Д. Куликов: Соглашусь, пожалуй, с Арменом, здесь важна другая вещь: мы были готовы не больше и не меньше, чем другие участники войны. В чем-то технически мы отставали, зато в каких-то решениях и в моральной готовности воинских частей превосходили других, по крайней мере первые год-полтора точно. Тема тотальной отсталости осталась действительно от советской историографии. Да, где-то было отставание, но где-то было опережение. Погружение в капитализм и запуск частного капитала в военную промышленность сыграли очень серьезную негативную роль. С верой в рынок все делалось: вот рынок придет и наладит, частный интерес наладит, – неповоротливое чиновничество, гражданское и армейское, не годится.
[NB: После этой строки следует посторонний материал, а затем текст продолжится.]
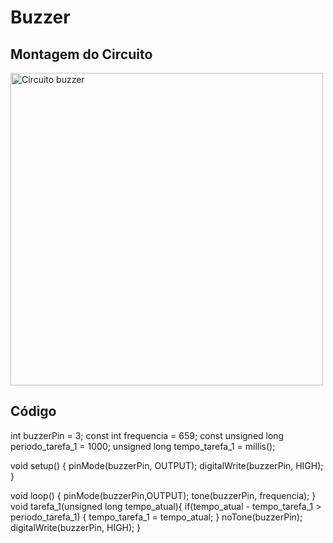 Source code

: # Buzzer

## Montagem do Circuito 
<img src = ".png" alt = "Circuito buzzer" width = "500" />

## Código
int buzzerPin = 3;
const int frequencia = 659;
const unsigned long periodo_tarefa_1 = 1000;
unsigned long tempo_tarefa_1 = millis();

void setup() {
  pinMode(buzzerPin, OUTPUT); 
  digitalWrite(buzzerPin, HIGH); 
}

void loop() {
  pinMode(buzzerPin,OUTPUT);
  tone(buzzerPin, frequencia);
}
void tarefa_1(unsigned long tempo_atual){
  if(tempo_atual - tempo_tarefa_1 > periodo_tarefa_1) {
  tempo_tarefa_1 = tempo_atual;
}
  noTone(buzzerPin);
  digitalWrite(buzzerPin, HIGH);
}
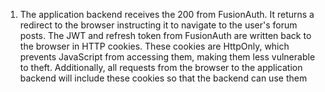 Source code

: 1. The application backend receives the 200 from FusionAuth. It returns a redirect to the browser instructing it to navigate to the user's forum posts. The JWT and refresh token from FusionAuth are written back to the browser in HTTP cookies. These cookies are HttpOnly, which prevents JavaScript from accessing them, making them less vulnerable to theft. Additionally, all requests from the browser to the application backend will include these cookies so that the backend can use them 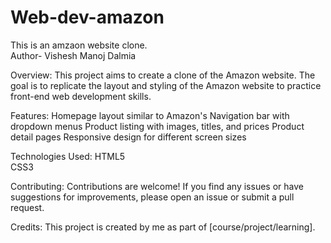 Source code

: # Web-dev-amazon
This is an amzaon website clone.
<br>
Author- Vishesh Manoj Dalmia

Overview:
This project aims to create a clone of the Amazon website. The goal is to replicate the layout and styling of the Amazon website to practice front-end web development skills.

Features:
Homepage layout similar to Amazon's
Navigation bar with dropdown menus
Product listing with images, titles, and prices
Product detail pages
Responsive design for different screen sizes

Technologies Used:
HTML5
<br>
CSS3

Contributing:
Contributions are welcome! If you find any issues or have suggestions for improvements, please open an issue or submit a pull request.

Credits:
This project is created by me as part of [course/project/learning].
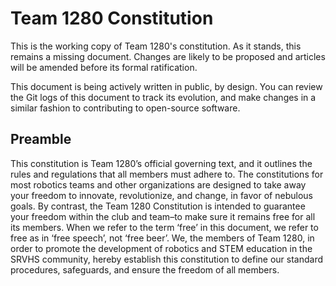 # Team 1280 Constitution

This is the working copy of Team 1280's constitution. As it stands, this remains
a missing document. Changes are likely to be proposed and articles will be
amended before its formal ratification.

This document is being actively written in public, by design. You can review the
Git logs of this document to track its evolution, and make changes in a similar
fashion to contributing to open-source software.

## Preamble

This constitution is Team 1280’s official governing text, and it outlines the
rules and regulations that all members must adhere to. The constitutions for
most robotics teams and other organizations are designed to take away your
freedom to innovate, revolutionize, and change, in favor of nebulous goals. By
contrast, the Team 1280 Constitution is intended to guarantee your freedom
within the club and team–to make sure it remains free for all its members. When
we refer to the term ‘free’ in this document, we refer to free as in ‘free
speech’, not ‘free beer’. We, the members of Team 1280, in order to promote the
development of robotics and STEM education in the SRVHS community, hereby
establish this constitution to define our standard procedures, safeguards, and
ensure the freedom of all members.
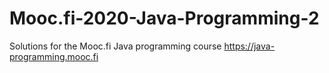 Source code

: # Mooc.fi-2020-Java-Programming-2

Solutions for the Mooc.fi Java programming course
https://java-programming.mooc.fi 
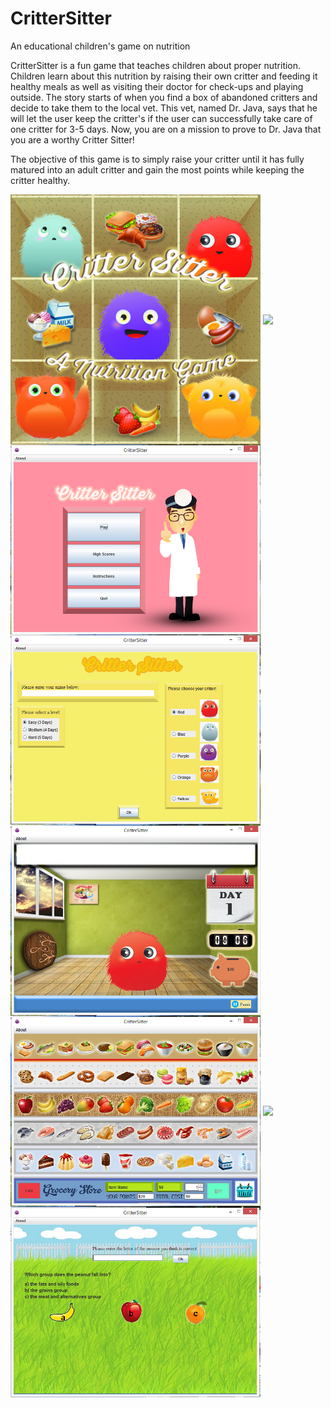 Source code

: # CritterSitter
An educational children's game on nutrition

CritterSitter is a fun game that teaches children about proper nutrition. Children learn about this nutrition by raising their own critter and feeding it healthy meals as well as visiting their doctor for check-ups and playing outside. The story starts of when you find a box of abandoned critters and decide to take them to the local vet. This vet, named Dr. Java, says that he will let the user keep the critter's if the user can successfully take care of one critter for 3-5 days. Now, you are on a mission to prove to Dr. Java that you are a worthy Critter Sitter! 

The objective of this game is to simply raise your critter until it has fully matured into an adult critter and gain the most points while keeping the critter healthy.

<img src= "images/JewelCaseCover%20(2015_11_18%2004_16_17%20UTC).jpg" width="400" align="middle">
<img src= "images/backCover%20(2015_11_18%2004_16_17%20UTC).png" width="400" align="middle">

<img src= "screenshots/MainMenu%20(2015_11_18%2004_16_17%20UTC).PNG" width="400" align="middle">
<img src= "screenshots/StartGame%20(2015_11_18%2004_16_17%20UTC).PNG" width="400" align="middle">
<img src= "screenshots/CritterHome%20(2015_11_18%2004_16_17%20UTC).PNG" width="400" align="middle">
<img src= "screenshots/GroceryStore%20(2015_11_18%2004_16_17%20UTC).PNG" width="400" align="middle">
<img src= "screenshots/DoctorOffice%20(2015_11_18%2004_16_17%20UTC).PN" width="400" align="middle">
<img src= "screenshots/RecreationMedium%20(2015_11_18%2004_16_17%20UTC).PNG" width="400" align="middle">
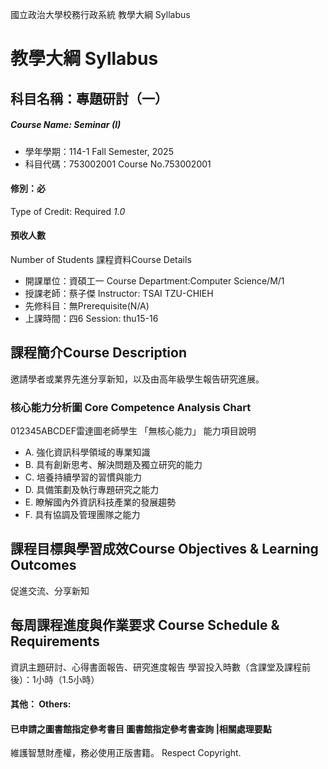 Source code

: 國立政治大學校務行政系統 教學大綱 Syllabus
# 教學大綱 Syllabus
##  科目名稱：專題研討（一） 
#####  Course Name: Seminar (I)
  * 學年學期：114-1 Fall Semester, 2025 
  * 科目代碼：753002001 Course No.753002001
#### 修別：必
Type of Credit: Required 
_1.0_
#### 預收人數
Number of Students
課程資料Course Details
  * 開課單位：資碩工一 Course Department:Computer Science/M/1 
  * 授課老師：蔡子傑 Instructor: TSAI TZU-CHIEH 
  * 先修科目：無Prerequisite(N/A)
  * 上課時間：四6 Session: thu15-16
##  課程簡介Course Description
邀請學者或業界先進分享新知，以及由高年級學生報告研究進展。
###  核心能力分析圖 Core Competence Analysis Chart
012345ABCDEF雷達圖老師學生
「無核心能力」 
能力項目說明
  * A. 強化資訊科學領域的專業知識
  * B. 具有創新思考、解決問題及獨立研究的能力
  * C. 培養持續學習的習慣與能力
  * D. 具備策劃及執行專題研究之能力
  * E. 瞭解國內外資訊科技產業的發展趨勢
  * F. 具有協調及管理團隊之能力
##  課程目標與學習成效Course Objectives & Learning Outcomes 
促進交流、分享新知
##  每周課程進度與作業要求 Course Schedule & Requirements
資訊主題研討、心得書面報告、研究進度報告
學習投入時數（含課堂及課程前後）：1小時（1.5小時）
####  其他： Others:
####  已申請之圖書館指定參考書目  圖書館指定參考書查詢 |相關處理要點
維護智慧財產權，務必使用正版書籍。 Respect Copyright.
Надо изучать, как это все происходило. Это действительно важный фактор. А говорить, что мы отставали…

А. Гаспарян: По поводу готовности или неготовности. Я читал воспоминания австрийского офицера, который описывал, какие у них настроения были накануне войны. Они нас не воспринимали серьезно: «Да кто такие эти русские вообще? Сейчас мы, цивилизованные европейцы, дадим!» А потом – ужас первых дней войны, когда они столкнулись с русской армией. До войны им казалось, что они в несколько раз превосходят противника.

Д. Куликов: Часто звучит вопрос, почему сначала такой высокий патриотизм, а потом к 1915/1916 году депрессия? Откуда? Я скажу так: ничего случайного не бывает. На 90 % это связано с тем, что нам как стране, как государству, как нации эта война была не нужна. В том смысле, что нас ничто не вынуждало воевать. Посмотрите историю нашего народа. В тот момент, когда нам что-то нужно, так берегись любой. А когда мы понимаем, что нас обманули, то говорим: «Да идите вы все!» Не нужна была нам война, понимаешь? Никому, включая и элиту, которая больше всех кричала, а потом вдруг поняла, что никаких перемен не будет. Изменилось только одно – удобнее стало воровать из бюджета. Потом и царь начал мешать воровать, и государственный механизм мешал. Ручеек все сужался, а воровать хотелось все больше. Это, кстати, одна из подлинных причин Февральской революции.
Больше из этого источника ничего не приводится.